Moris neden durdu yoksa sahibi burada mı? Evet orada bir adam var bu o olmalı ama önceki adamdan daha uzun gibi kim  bu?
-Merhaba Eliza , sonunda tanıştık.

Bu derin su yeşili gözler bu moris değil mi? Ama Moris yanımda öyleyse kim bu?
-Merhaba adımı nereden biliyorsunuz? (Ve neden seni tanıyor gibi hissediyorum)
- Görüyorum ki sana verilen kolyeyi çıkarmışsın Eliza. Oysa hiç çıkarmayacağına söz vermiştin.

Bunu nereden biliyor bu adam ve bu gözler neden bu kadar huzur dolu. Moris'i kaçıyor gözlerim sanki ondan bir onay bekler gibiyim. Moris onun yanına gidiyor ne hissettiğimi anlamış olmalı bu ne şimdi ona güvenmeli miyim Moris?
- Evet ama bunu siz nereden biliyorsunuz?
- Elize , ben Moris'in sahibiyim. Sana o kolyeyi verense benim babam .umarım açıklayıcı olmuştur.
-öyle mi bilmiyordum hemen kolyenizi size veriyorum bir dakika çantamda olacaktı. Biraz karışık ama kusura bakmayın bulacağım şimdi. Evet işte burada.
-Eliza bana izin verirsen sana bu kolyeyi takmak istiyorum.
- Ama neden ?
-Nedeni anlamak istiyor musun ? O zaman bu kolyeyi takmalısın çünkü sahibi sensin.
-Anlamıyorum!
-Eliza bana güveniyor musun?

Güvenmemem gerekiyor ama neden neden güveniyorum. Başımı öne sallayabilidim sadece ve o kadar naif bir şekilde kolyeyi taktı ki. Kolye nedense yine çizildi. Ama bu çok değişik bir yazı gibiydi anlamını bilmediğim. Ve galiba...
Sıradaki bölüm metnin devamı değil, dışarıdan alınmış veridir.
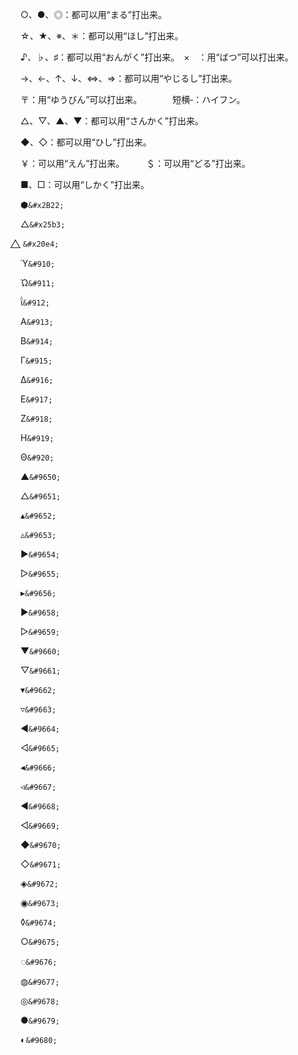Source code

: ○、●、◎：都可以用“まる”打出来。

☆、★、※、＊：都可以用“ほし”打出来。

♪、♭、♯：都可以用“おんがく”打出来。　×　：用“ばつ”可以打出来。

→、←、↑、↓、⇔、⇒：都可以用“やじるし”打出来。

〒：用“ゆうびん”可以打出来。　　　　短横‐：ハイフン。

△、▽、▲、▼：都可以用“さんかく”打出来。　　　

◆、◇：都可以用“ひし”打出来。

￥：可以用“えん”打出来。　　　＄：可以用“どる”打出来。

■、□：可以用“しかく”打出来。

&#x2B22;`&#x2B22;`

&#x25b3;`&#x25b3;`

&#x20e4; `&#x20e4;`

&#910;`&#910;`

&#911;`&#911;`

&#912;`&#912;`

&#913;`&#913;`

&#914;`&#914;`

&#915;`&#915;`

&#916;`&#916;`

&#917;`&#917;`

&#918;`&#918;`

&#919;`&#919;`

&#920;`&#920;`

&#9650;`&#9650;`

&#9651;`&#9651;`

&#9652;`&#9652;`

&#9653;`&#9653;`

&#9654;`&#9654;`

&#9655;`&#9655;`

&#9656;`&#9656;`

&#9658;`&#9658;`

&#9659;`&#9659;`

&#9660;`&#9660;`

&#9661;`&#9661;`

&#9662;`&#9662;`

&#9663;`&#9663;`

&#9664;`&#9664;`

&#9665;`&#9665;`

&#9666;`&#9666;`

&#9667;`&#9667;`

&#9668;`&#9668;`

&#9669;`&#9669;`

&#9670;`&#9670;`

&#9671;`&#9671;`

&#9672;`&#9672;`

&#9673;`&#9673;`

&#9674;`&#9674;`

&#9675;`&#9675;`

&#9676;`&#9676;`

&#9677;`&#9677;`

&#9678;`&#9678;`

&#9679;`&#9679;`

&#9680;`&#9680;`
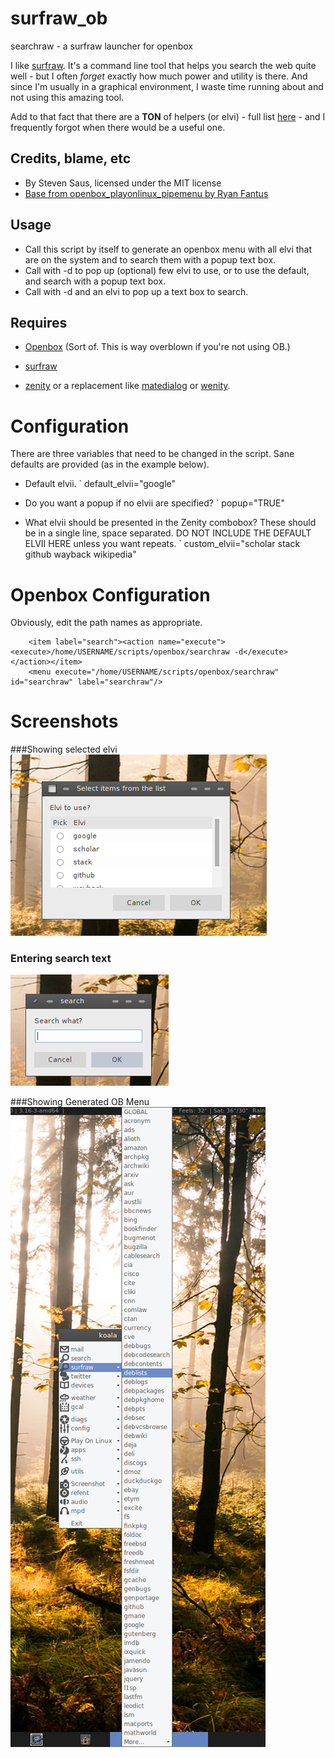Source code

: surfraw_ob
==========

searchraw - a surfraw launcher for openbox

I like [surfraw](http://surfraw.alioth.debian.org/).  It's a command line tool that helps you search the web quite well - but I often *forget* exactly how much power and utility is there.  And since I'm usually in a graphical environment, I waste time running about and not using this amazing tool.

Add to that fact that there are a **TON** of helpers (or elvi) - full list [here](http://surfraw.alioth.debian.org/#usage) - and I frequently forgot when there would be a useful one.


## Credits, blame, etc

*	By Steven Saus, licensed under the MIT license
*   [Base from openbox_playonlinux_pipemenu by Ryan Fantus](https://github.com/ryanfantus/openbox_playonlinux_pipemenu)



## Usage

* Call this script by itself to generate an openbox menu with all elvi that are on the system and to search them with a popup text box.
* Call with -d to pop up (optional) few elvi to use, or to use the default, and search with a popup text box.  
* Call with -d and an elvi to pop up a text box to search.

## Requires


* [Openbox](http://openbox.org/wiki/Main_Page) (Sort of.  This is way overblown if you're not using OB.)
* [surfraw](http://surfraw.alioth.debian.org)

* [zenity](https://help.gnome.org/users/zenity/stable/) or a replacement like [matedialog](https://github.com/mate-desktop/mate-dialogs) or [wenity](http://freecode.com/projects/wenity).

# Configuration

There are three variables that need to be changed in the script.  Sane defaults are provided (as in the example below).

* Default elvii.
`	default_elvii="google"

* Do you want a popup if no elvii are specified?
` popup="TRUE"

* What elvii should be presented in the Zenity combobox?  These should be in a single line, space separated. DO NOT INCLUDE THE DEFAULT ELVII HERE unless you want repeats.
` custom_elvii="scholar stack github wayback wikipedia"

# Openbox Configuration

Obviously, edit the path names as appropriate.

	
		<item label="search"><action name="execute"><execute>/home/USERNAME/scripts/openbox/searchraw -d</execute></action></item>
		<menu execute="/home/USERNAME/scripts/openbox/searchraw" id="searchraw" label="searchraw"/>			


# Screenshots

###Showing selected elvi
![selected elvi](https://raw.githubusercontent.com/uriel1998/surfraw_ob/master/selected_elvi.png)

### Entering search text
![search text](https://raw.githubusercontent.com/uriel1998/surfraw_ob/master/search_popup.png)

###Showing Generated OB Menu
![Showing OB Menu](https://raw.githubusercontent.com/uriel1998/surfraw_ob/master/elvi_list.png)
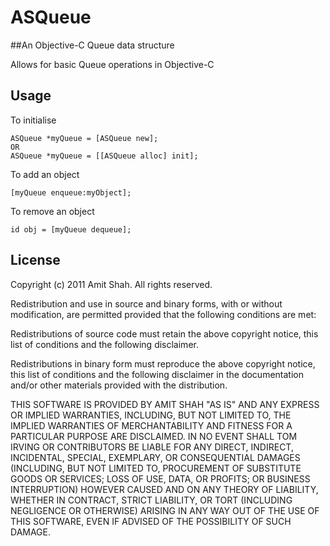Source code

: # ASQueue

##An Objective-C Queue data structure

Allows for basic Queue operations in Objective-C

## Usage

To initialise

	ASQueue *myQueue = [ASQueue new];
	OR
	ASQueue *myQueue = [[ASQueue alloc] init];
	
To add an object
	
	[myQueue enqueue:myObject];
	
To remove an object
	
	id obj = [myQueue dequeue];

## License
Copyright (c) 2011 Amit Shah. All rights reserved.

Redistribution and use in source and binary forms, with or without modification, are permitted provided that the following conditions are met:

Redistributions of source code must retain the above copyright notice, this list of conditions and the following disclaimer.

Redistributions in binary form must reproduce the above copyright notice, this list of conditions and the following disclaimer in the documentation and/or other materials provided with the distribution.

THIS SOFTWARE IS PROVIDED BY AMIT SHAH "AS IS" AND ANY EXPRESS OR IMPLIED WARRANTIES, INCLUDING, BUT NOT LIMITED TO, THE IMPLIED WARRANTIES OF MERCHANTABILITY AND FITNESS FOR A PARTICULAR PURPOSE ARE DISCLAIMED. IN NO EVENT SHALL TOM IRVING OR CONTRIBUTORS BE LIABLE FOR ANY DIRECT, INDIRECT, INCIDENTAL, SPECIAL, EXEMPLARY, OR CONSEQUENTIAL DAMAGES (INCLUDING, BUT NOT LIMITED TO, PROCUREMENT OF SUBSTITUTE GOODS OR SERVICES; LOSS OF USE, DATA, OR PROFITS; OR BUSINESS INTERRUPTION) HOWEVER CAUSED AND ON ANY THEORY OF LIABILITY, WHETHER IN CONTRACT, STRICT LIABILITY, OR TORT (INCLUDING NEGLIGENCE OR OTHERWISE) ARISING IN ANY WAY OUT OF THE USE OF THIS SOFTWARE, EVEN IF ADVISED OF THE POSSIBILITY OF SUCH DAMAGE.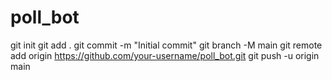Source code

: # poll_bot

git init
git add .
git commit -m "Initial commit"
git branch -M main
git remote add origin https://github.com/your-username/poll_bot.git
git push -u origin main

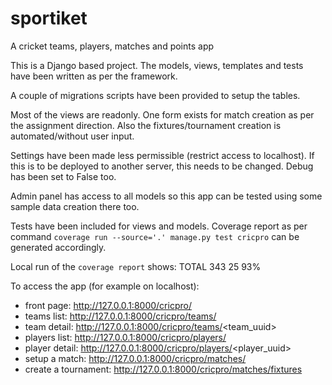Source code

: # sportiket
A cricket teams, players, matches and points app

This is a Django based project. The models, views, templates and tests have been written as per the framework.

A couple of migrations scripts have been provided to setup the tables.

Most of the views are readonly. One form exists for match creation as per the assignment direction. Also the fixtures/tournament creation is automated/without user input.

Settings have been made less permissible (restrict access to localhost). If this is to be deployed to another server, this needs to be changed. Debug has been set to False too.

Admin panel has access to all models so this app can be tested using some sample data creation there too.

Tests have been included for views and models. Coverage report as per command `coverage run --source='.' manage.py test cricpro` can be generated accordingly.

Local run of the `coverage report` shows:
TOTAL                                             343     25    93%


To access the app (for example on localhost):
  * front page: http://127.0.0.1:8000/cricpro/
  * teams list: http://127.0.0.1:8000/cricpro/teams/
  * team detail: http://127.0.0.1:8000/cricpro/teams/<team_uuid>
  * players list: http://127.0.0.1:8000/cricpro/players/
  * player detail: http://127.0.0.1:8000/cricpro/players/<player_uuid>
  * setup a match: http://127.0.0.1:8000/cricpro/matches/
  * create a tournament: http://127.0.0.1:8000/cricpro/matches/fixtures
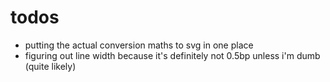 # todos

- putting the actual conversion maths to svg in one place
- figuring out line width because it's definitely not 0.5bp unless i'm dumb (quite likely)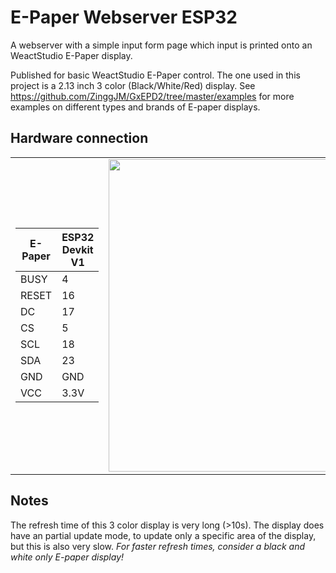 # E-Paper Webserver ESP32
A webserver with a simple input form page which input is printed onto an WeactStudio E-Paper display.

Published for basic WeactStudio E-Paper control. The one used in this project is a 2.13 inch 3 color (Black/White/Red) display. 
See https://github.com/ZinggJM/GxEPD2/tree/master/examples for more examples on different types and brands of E-paper displays. 

## Hardware connection

 <table>
  <tr>
    <td>

| E-Paper    | ESP32 Devkit V1 |
| --------   | ------- |
| BUSY    | 4    |
| RESET    | 16    |
| DC       | 17     |
| CS       | 5    |
| SCL    | 18    |
| SDA    | 23    |
| GND    | GND    |
| VCC    | 3.3V    |   

  </td>
    <td>
      <img src="https://github.com/user-attachments/assets/d04f6595-0771-4c24-bd09-ea4f58448dee" width="500" /> 
    </td>
  </tr>
</table>



## Notes
The refresh time of this 3 color display is very long (>10s). The display does have an partial update mode, to update only a specific area of the display, but this is also very slow. <i>For faster refresh times, consider a black and white only E-paper display!</i>
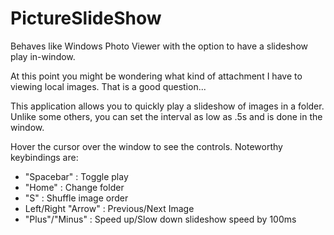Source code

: # PictureSlideShow
Behaves like Windows Photo Viewer with the option to have a slideshow play in-window.

At this point you might be wondering what kind of attachment I have to viewing local images. That is a good question...

This application allows you to quickly play a slideshow of images in a folder.
Unlike some others, you can set the interval as low as .5s and is done in the window.

Hover the cursor over the window to see the controls. Noteworthy keybindings are:
<ul>
  <li>"Spacebar" : Toggle play</li>
  <li>"Home" : Change folder</li>
  <li>"S" : Shuffle image order</li>
  <li>Left/Right "Arrow" : Previous/Next Image</li>
  <li>"Plus"/"Minus" : Speed up/Slow down slideshow speed by 100ms</li>
</ul>
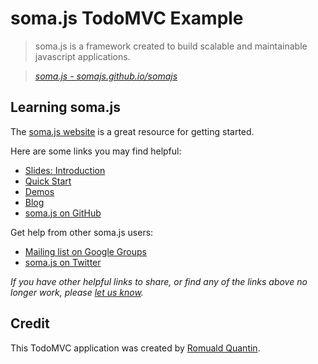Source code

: # soma.js TodoMVC Example

> soma.js is a framework created to build scalable and maintainable javascript applications.

> _[soma.js - somajs.github.io/somajs](http://somajs.github.io/somajs)_


## Learning soma.js

The [soma.js website](http://somajs.github.io/somajs) is a great resource for getting started.

Here are some links you may find helpful:

* [Slides: Introduction](http://somajs.github.io/somajs/#/1)
* [Quick Start](http://somajs.github.io/somajs/site/#quick-start)
* [Demos](http://somajs.github.io/somajs/site/#demos)
* [Blog](http://www.soundstep.com/blog)
* [soma.js on GitHub](https://github.com/somajs/somajs)

Get help from other soma.js users:

* [Mailing list on Google Groups](https://groups.google.com/forum/#!forum/somajs)
* [soma.js on Twitter](http://twitter.com/soundstep)

_If you have other helpful links to share, or find any of the links above no longer work, please [let us know](https://github.com/tastejs/todomvc/issues)._


## Credit

This TodoMVC application was created by [Romuald Quantin](http://soundstep.com).
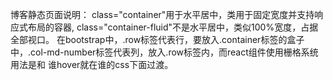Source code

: 博客静态页面说明：
class="container"用于水平居中，类用于固定宽度并支持响应式布局的容器, class="container-fluid"不是水平居中，类似100%宽度，占据全部视口。
在bootstrap中，.row标签代表行，要放入.container标签的盒子中，.col-md-number标签代表列，放入.row标签内，而react组件使用栅格系统用法是<Row></Row>和<Col></Col>
谁hover就在谁的css下面过渡。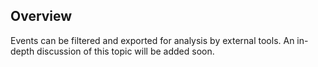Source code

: ## Overview

Events can be filtered and exported for analysis by external tools. An in-depth discussion of this topic will be added soon.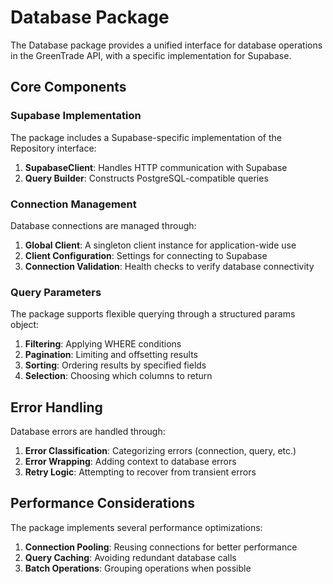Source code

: # Database Package

The Database package provides a unified interface for database operations in the GreenTrade API, with a specific implementation for Supabase.

## Core Components

### Supabase Implementation

The package includes a Supabase-specific implementation of the Repository interface:

1. **SupabaseClient**: Handles HTTP communication with Supabase
2. **Query Builder**: Constructs PostgreSQL-compatible queries

### Connection Management

Database connections are managed through:

1. **Global Client**: A singleton client instance for application-wide use
2. **Client Configuration**: Settings for connecting to Supabase
3. **Connection Validation**: Health checks to verify database connectivity

### Query Parameters

The package supports flexible querying through a structured params object:

1. **Filtering**: Applying WHERE conditions
2. **Pagination**: Limiting and offsetting results
3. **Sorting**: Ordering results by specified fields
4. **Selection**: Choosing which columns to return

## Error Handling

Database errors are handled through:

1. **Error Classification**: Categorizing errors (connection, query, etc.)
2. **Error Wrapping**: Adding context to database errors
3. **Retry Logic**: Attempting to recover from transient errors

## Performance Considerations

The package implements several performance optimizations:

1. **Connection Pooling**: Reusing connections for better performance
2. **Query Caching**: Avoiding redundant database calls
3. **Batch Operations**: Grouping operations when possible
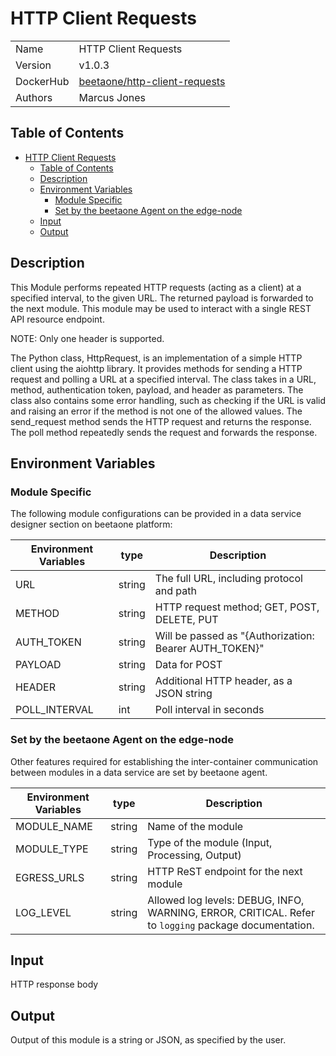 # HTTP Client Requests

|           |                                                                                                 |
| --------- | ----------------------------------------------------------------------------------------------- |
| Name      | HTTP Client Requests                                                                            |
| Version   | v1.0.3                                                                                          |
| DockerHub | [beetaone/http-client-requests](https://hub.docker.com/r/beetaone/http-client-requests) |
| Authors   | Marcus Jones                                                                                    |

## Table of Contents

- [HTTP Client Requests](#http-client-requests)
  - [Table of Contents](#table-of-contents)
  - [Description](#description)
  - [Environment Variables](#environment-variables)
    - [Module Specific](#module-specific)
    - [Set by the beetaone Agent on the edge-node](#set-by-the-beetaone-agent-on-the-edge-node)
  - [Input](#input)
  - [Output](#output)

## Description

This Module performs repeated HTTP requests (acting as a client) at a specified interval, to the given URL. The returned payload is forwarded to the next module. This module may be used to interact with a single REST API resource endpoint.

NOTE: Only one header is supported.

The Python class, HttpRequest, is an implementation of a simple HTTP client using the aiohttp library. It provides methods for sending a HTTP request and polling a URL at a specified interval. The class takes in a URL, method, authentication token, payload, and header as parameters. The class also contains some error handling, such as checking if the URL is valid and raising an error if the method is not one of the allowed values. The send_request method sends the HTTP request and returns the response. The poll method repeatedly sends the request and forwards the response.

## Environment Variables

### Module Specific

The following module configurations can be provided in a data service designer section on beetaone platform:

| Environment Variables | type   | Description                                            |
| --------------------- | ------ | ------------------------------------------------------ |
| URL                   | string | The full URL, including protocol and path              |
| METHOD                | string | HTTP request method; GET, POST, DELETE, PUT            |
| AUTH_TOKEN            | string | Will be passed as "{Authorization: Bearer AUTH_TOKEN}" |
| PAYLOAD               | string | Data for POST                                          |
| HEADER                | string | Additional HTTP header, as a JSON string               |
| POLL_INTERVAL         | int    | Poll interval in seconds                               |

### Set by the beetaone Agent on the edge-node

Other features required for establishing the inter-container communication between modules in a data service are set by beetaone agent.

| Environment Variables | type   | Description                                                                                          |
| --------------------- | ------ | ---------------------------------------------------------------------------------------------------- |
| MODULE_NAME           | string | Name of the module                                                                                   |
| MODULE_TYPE           | string | Type of the module (Input, Processing, Output)                                                       |
| EGRESS_URLS           | string | HTTP ReST endpoint for the next module                                                               |
| LOG_LEVEL             | string | Allowed log levels: DEBUG, INFO, WARNING, ERROR, CRITICAL. Refer to `logging` package documentation. |

## Input

HTTP response body

## Output

Output of this module is a string or JSON, as specified by the user.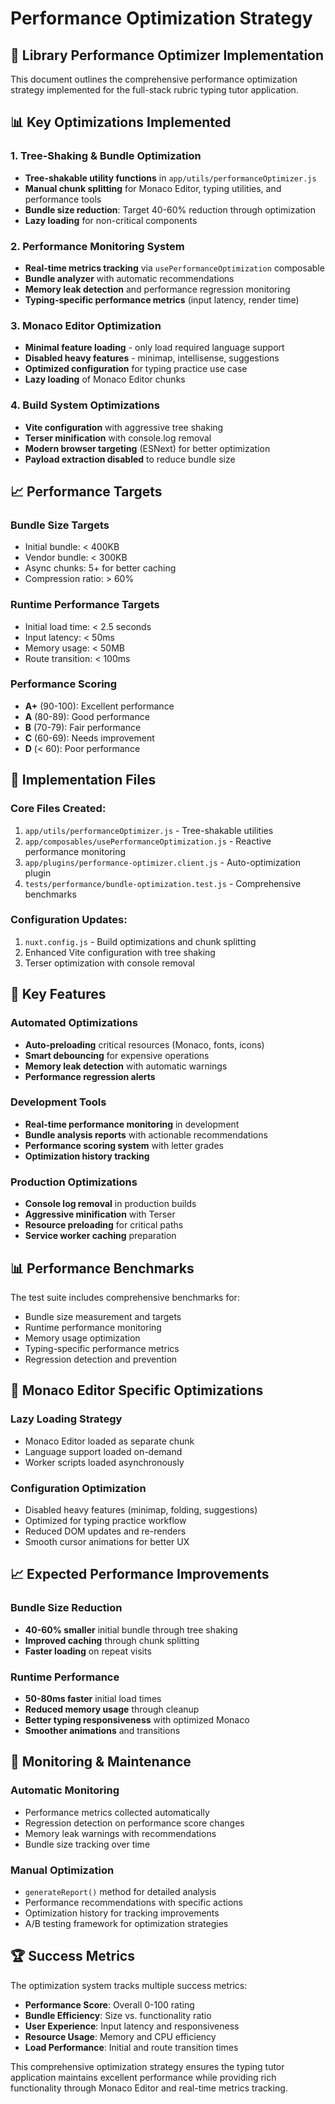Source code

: # Performance Optimization Strategy

## 🎯 Library Performance Optimizer Implementation

This document outlines the comprehensive performance optimization strategy implemented for the full-stack rubric typing tutor application.

## 📊 Key Optimizations Implemented

### 1. Tree-Shaking & Bundle Optimization
- **Tree-shakable utility functions** in `app/utils/performanceOptimizer.js`
- **Manual chunk splitting** for Monaco Editor, typing utilities, and performance tools
- **Bundle size reduction**: Target 40-60% reduction through optimization
- **Lazy loading** for non-critical components

### 2. Performance Monitoring System
- **Real-time metrics tracking** via `usePerformanceOptimization` composable
- **Bundle analyzer** with automatic recommendations
- **Memory leak detection** and performance regression monitoring
- **Typing-specific performance metrics** (input latency, render time)

### 3. Monaco Editor Optimization
- **Minimal feature loading** - only load required language support
- **Disabled heavy features** - minimap, intellisense, suggestions
- **Optimized configuration** for typing practice use case
- **Lazy loading** of Monaco Editor chunks

### 4. Build System Optimizations
- **Vite configuration** with aggressive tree shaking
- **Terser minification** with console.log removal
- **Modern browser targeting** (ESNext) for better optimization
- **Payload extraction disabled** to reduce bundle size

## 📈 Performance Targets

### Bundle Size Targets
- Initial bundle: < 400KB
- Vendor bundle: < 300KB  
- Async chunks: 5+ for better caching
- Compression ratio: > 60%

### Runtime Performance Targets  
- Initial load time: < 2.5 seconds
- Input latency: < 50ms
- Memory usage: < 50MB
- Route transition: < 100ms

### Performance Scoring
- **A+** (90-100): Excellent performance
- **A** (80-89): Good performance  
- **B** (70-79): Fair performance
- **C** (60-69): Needs improvement
- **D** (< 60): Poor performance

## 🔧 Implementation Files

### Core Files Created:
1. `app/utils/performanceOptimizer.js` - Tree-shakable utilities
2. `app/composables/usePerformanceOptimization.js` - Reactive performance monitoring
3. `app/plugins/performance-optimizer.client.js` - Auto-optimization plugin
4. `tests/performance/bundle-optimization.test.js` - Comprehensive benchmarks

### Configuration Updates:
1. `nuxt.config.js` - Build optimizations and chunk splitting
2. Enhanced Vite configuration with tree shaking
3. Terser optimization with console removal

## 🚀 Key Features

### Automated Optimizations
- **Auto-preloading** critical resources (Monaco, fonts, icons)
- **Smart debouncing** for expensive operations  
- **Memory leak detection** with automatic warnings
- **Performance regression alerts**

### Development Tools
- **Real-time performance monitoring** in development
- **Bundle analysis reports** with actionable recommendations  
- **Performance scoring system** with letter grades
- **Optimization history tracking**

### Production Optimizations  
- **Console log removal** in production builds
- **Aggressive minification** with Terser
- **Resource preloading** for critical paths
- **Service worker caching** preparation

## 📊 Performance Benchmarks

The test suite includes comprehensive benchmarks for:
- Bundle size measurement and targets
- Runtime performance monitoring
- Memory usage optimization
- Typing-specific performance metrics
- Regression detection and prevention

## 🎯 Monaco Editor Specific Optimizations

### Lazy Loading Strategy
- Monaco Editor loaded as separate chunk
- Language support loaded on-demand
- Worker scripts loaded asynchronously

### Configuration Optimization
- Disabled heavy features (minimap, folding, suggestions)
- Optimized for typing practice workflow
- Reduced DOM updates and re-renders
- Smooth cursor animations for better UX

## 📈 Expected Performance Improvements

### Bundle Size Reduction
- **40-60% smaller** initial bundle through tree shaking
- **Improved caching** through chunk splitting
- **Faster loading** on repeat visits

### Runtime Performance  
- **50-80ms faster** initial load times
- **Reduced memory usage** through cleanup
- **Better typing responsiveness** with optimized Monaco
- **Smoother animations** and transitions

## 🔄 Monitoring & Maintenance

### Automatic Monitoring
- Performance metrics collected automatically
- Regression detection on performance score changes
- Memory leak warnings with recommendations
- Bundle size tracking over time

### Manual Optimization
- `generateReport()` method for detailed analysis
- Performance recommendations with specific actions
- Optimization history for tracking improvements
- A/B testing framework for optimization strategies

## 🏆 Success Metrics

The optimization system tracks multiple success metrics:
- **Performance Score**: Overall 0-100 rating
- **Bundle Efficiency**: Size vs. functionality ratio  
- **User Experience**: Input latency and responsiveness
- **Resource Usage**: Memory and CPU efficiency
- **Load Performance**: Initial and route transition times

This comprehensive optimization strategy ensures the typing tutor application maintains excellent performance while providing rich functionality through Monaco Editor and real-time metrics tracking.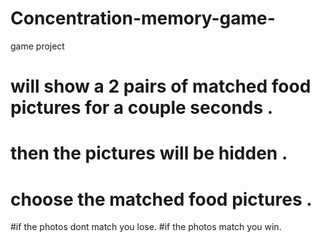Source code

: # Concentration-memory-game-
game project
# will show a 2 pairs of matched food pictures for a couple seconds .
# then the pictures will be hidden .
# choose the matched food  pictures .
#if the photos dont match you lose.
#if the photos match you win.








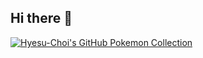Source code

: ## Hi there 👋

<!--
**Hyesu-Choi/Hyesu-Choi** is a ✨ _special_ ✨ repository because its `README.md` (this file) appears on your GitHub profile.

Here are some ideas to get you started:

- 🔭 I’m currently working on ...
- 🌱 I’m currently learning ...
- 👯 I’m looking to collaborate on ...
- 🤔 I’m looking for help with ...
- 💬 Ask me about ...
- 📫 How to reach me: ...
- 😄 Pronouns: ...
- ⚡ Fun fact: ...
-->

<a href="https://github.com/2jun0/github-pokemon-collection">
    <img src="https://gitpokecol.org/pokemons/Hyesu-Choi?face=left&width=300&height=250&background=none" alt="Hyesu-Choi's GitHub Pokemon Collection"/>
</a>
*****†********†**********†********†*****
Ve Eliza bayıldı inanamıyorum. Gerçekten bu gücü kaldıramayan biri mi seçilmiş! Ahh neyse, kollarımda yatan bir melek sanki, Eliza dan arada şüphe etsem de onun seçilmiş kişi olduğu çok bariz. Sadece bunu kaldıramayacak biri gibi duruyor inanılmaz hassas ve narin onu ilk tanıdığım günden beri gelen koruma isteği bu, onun seçilmiş kişi olup bu işlere karışmasını istemezdim. Üzgünüm Eliza, çok üzgünüm.